Many MPI models divide the work load amongst the processors using tiles of equal dimensions. For illustrative purposes, suppose that the model domain is split into 9 tiles. The middle tile contains most of the rain and snow at the time shown (Fig. 1) and this is indicative that the middle tile has most of the microphysics calculations. In this example, we would find a load imbalance between the middle tile and the rest of the nearly-empty tiles during the microphysics calculations.
|
Figure 1. Plan view horizontal cross sections of rain mixing ratio at the ground (left) and snow mixing ratio near z = 11 km AGL (right) for the Weisman and Klemp (1984) idealized supercell simulation at t=1 hour of simulation. The black lines indicate the tile boundaries. |
The load imbalance can also be illustrated by graphically depicting the amount of load for each node and for each major subroutine of the model. In this example simulated with 256 tiles, the microphysics is colored light green and gives a sawtooth-like appearance against the dark green which is the time spent idling. Many nodes spend a significant amount of time idling. Other parts of the model such as advection (orange) are much better load-balanced because the processors all finish that subroutine in about the same amount of time. This disparity between nodes for the microphysics becomes even larger as the microphysics scheme becomes more sophisticated and is required to spend more time calculating and predicting microphysics variables (not shown). The challenge is to load balance in such a way that nodes with little microphysics are not left waiting for nodes with a lot of microphysics.
|
Figure 2. Graphical depiction of the amount of time spent within each part of the CM1 model (abcissa) versus the node number (ordinate) for just over two complete model timesteps progressing left to right. MPE calls were used to make these measurements taken near t = 90 minutes of simulation time for a high resolution (dx=100m) supercell simulation utilizing 128 nodes (256 processors) on cobalt.ncsa.uiuc.edu. |
1 The microphysics is the subroutine that calculates all cloud and precipitation processes inside the storm.

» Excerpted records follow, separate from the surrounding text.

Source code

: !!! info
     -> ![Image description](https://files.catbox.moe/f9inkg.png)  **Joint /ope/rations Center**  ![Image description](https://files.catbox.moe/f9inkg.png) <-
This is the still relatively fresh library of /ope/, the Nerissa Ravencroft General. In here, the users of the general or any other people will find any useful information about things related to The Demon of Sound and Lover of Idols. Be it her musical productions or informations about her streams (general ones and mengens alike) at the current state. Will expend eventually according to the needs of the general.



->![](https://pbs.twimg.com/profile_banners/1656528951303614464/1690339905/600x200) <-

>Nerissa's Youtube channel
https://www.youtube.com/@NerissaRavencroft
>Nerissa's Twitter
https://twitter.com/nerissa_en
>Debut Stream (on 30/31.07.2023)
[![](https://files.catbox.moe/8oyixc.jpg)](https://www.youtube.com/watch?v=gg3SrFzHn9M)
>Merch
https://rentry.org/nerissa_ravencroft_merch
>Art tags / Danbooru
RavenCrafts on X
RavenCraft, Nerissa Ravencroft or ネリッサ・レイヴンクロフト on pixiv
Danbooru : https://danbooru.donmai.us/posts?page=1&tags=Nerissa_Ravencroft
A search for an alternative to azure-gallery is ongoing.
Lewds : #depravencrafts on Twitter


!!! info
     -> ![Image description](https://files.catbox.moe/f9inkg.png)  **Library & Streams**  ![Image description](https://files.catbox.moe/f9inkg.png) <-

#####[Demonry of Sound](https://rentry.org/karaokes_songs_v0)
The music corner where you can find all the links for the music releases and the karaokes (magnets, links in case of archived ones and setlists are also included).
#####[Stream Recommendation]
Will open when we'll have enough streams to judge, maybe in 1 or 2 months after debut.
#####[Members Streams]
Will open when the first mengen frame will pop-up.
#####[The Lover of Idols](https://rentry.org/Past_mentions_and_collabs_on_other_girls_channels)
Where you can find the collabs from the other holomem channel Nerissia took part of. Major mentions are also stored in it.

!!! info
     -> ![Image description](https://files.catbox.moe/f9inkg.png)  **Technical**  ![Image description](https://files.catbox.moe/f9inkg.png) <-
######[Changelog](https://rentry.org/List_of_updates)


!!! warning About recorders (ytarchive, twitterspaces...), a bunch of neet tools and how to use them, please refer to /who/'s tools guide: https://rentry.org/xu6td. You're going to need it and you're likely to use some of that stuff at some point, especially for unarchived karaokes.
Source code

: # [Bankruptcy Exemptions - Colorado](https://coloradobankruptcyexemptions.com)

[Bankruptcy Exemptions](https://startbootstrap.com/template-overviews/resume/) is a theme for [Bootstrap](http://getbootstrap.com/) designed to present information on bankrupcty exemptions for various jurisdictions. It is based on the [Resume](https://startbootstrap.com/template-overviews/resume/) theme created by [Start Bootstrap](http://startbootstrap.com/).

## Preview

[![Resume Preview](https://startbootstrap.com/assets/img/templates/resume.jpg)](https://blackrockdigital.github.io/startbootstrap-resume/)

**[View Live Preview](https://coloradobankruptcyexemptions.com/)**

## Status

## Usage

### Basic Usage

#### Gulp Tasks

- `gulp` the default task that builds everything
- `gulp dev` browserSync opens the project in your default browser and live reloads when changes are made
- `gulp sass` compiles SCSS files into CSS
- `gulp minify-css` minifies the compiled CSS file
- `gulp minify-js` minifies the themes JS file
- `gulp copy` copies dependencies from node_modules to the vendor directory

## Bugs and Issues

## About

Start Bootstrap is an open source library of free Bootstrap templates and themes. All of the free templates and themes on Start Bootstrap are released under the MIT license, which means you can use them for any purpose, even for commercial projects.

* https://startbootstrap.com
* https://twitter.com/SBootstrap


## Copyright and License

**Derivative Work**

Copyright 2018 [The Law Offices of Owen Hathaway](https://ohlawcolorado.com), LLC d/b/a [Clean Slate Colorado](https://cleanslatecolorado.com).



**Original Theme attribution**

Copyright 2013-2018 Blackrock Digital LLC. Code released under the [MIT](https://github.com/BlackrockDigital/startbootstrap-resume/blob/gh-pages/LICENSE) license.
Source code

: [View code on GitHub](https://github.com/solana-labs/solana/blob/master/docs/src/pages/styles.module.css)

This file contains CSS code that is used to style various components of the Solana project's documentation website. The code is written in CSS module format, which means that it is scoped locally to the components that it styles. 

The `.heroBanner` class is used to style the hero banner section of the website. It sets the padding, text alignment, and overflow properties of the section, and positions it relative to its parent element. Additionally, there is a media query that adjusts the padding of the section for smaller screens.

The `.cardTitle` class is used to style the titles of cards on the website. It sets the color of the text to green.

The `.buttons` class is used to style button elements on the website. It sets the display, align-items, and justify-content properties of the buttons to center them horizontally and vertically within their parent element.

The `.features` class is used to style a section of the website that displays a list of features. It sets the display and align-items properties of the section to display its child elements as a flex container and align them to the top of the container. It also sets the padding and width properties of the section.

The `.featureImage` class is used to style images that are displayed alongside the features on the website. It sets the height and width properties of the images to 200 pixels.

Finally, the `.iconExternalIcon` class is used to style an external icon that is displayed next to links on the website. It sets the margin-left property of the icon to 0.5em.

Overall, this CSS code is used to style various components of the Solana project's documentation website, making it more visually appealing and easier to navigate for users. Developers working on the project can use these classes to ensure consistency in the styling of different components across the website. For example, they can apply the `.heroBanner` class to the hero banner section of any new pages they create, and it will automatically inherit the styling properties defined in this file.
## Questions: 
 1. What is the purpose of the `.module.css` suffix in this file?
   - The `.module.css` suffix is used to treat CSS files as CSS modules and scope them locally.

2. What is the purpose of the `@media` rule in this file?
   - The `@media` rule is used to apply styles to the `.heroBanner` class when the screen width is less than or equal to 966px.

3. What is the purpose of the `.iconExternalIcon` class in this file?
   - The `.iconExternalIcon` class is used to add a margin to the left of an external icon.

COMPUTATIONAL GOALS AND METHODS
Our computational goal (for phase 1) is to improve the efficiency and minimize
the wallclock time for increasingly advanced microphysics schemes
within large size non-hydrostatic simulations of tornadic supercells
and other thunderstorms within the CM1 cloud model (Bryan 2002).
These simulations are currently being performed under an NSF grant
(ATM-0449753). These are very large dataset numerical simulations.
The number of gridpoints involved in the smallest-sized tornado simulations
is roughly 1200 x 1200 x 100 (broken into 16x16 tiles). The largest-sized
tornado simulation domain that we have attempted so far is 2400 x
2400 x 100 (broken into 22x22 tiles). Eventually, we plan to make
runs with even more gridpoints and finer resolution with even more
processors using Teragrid resources.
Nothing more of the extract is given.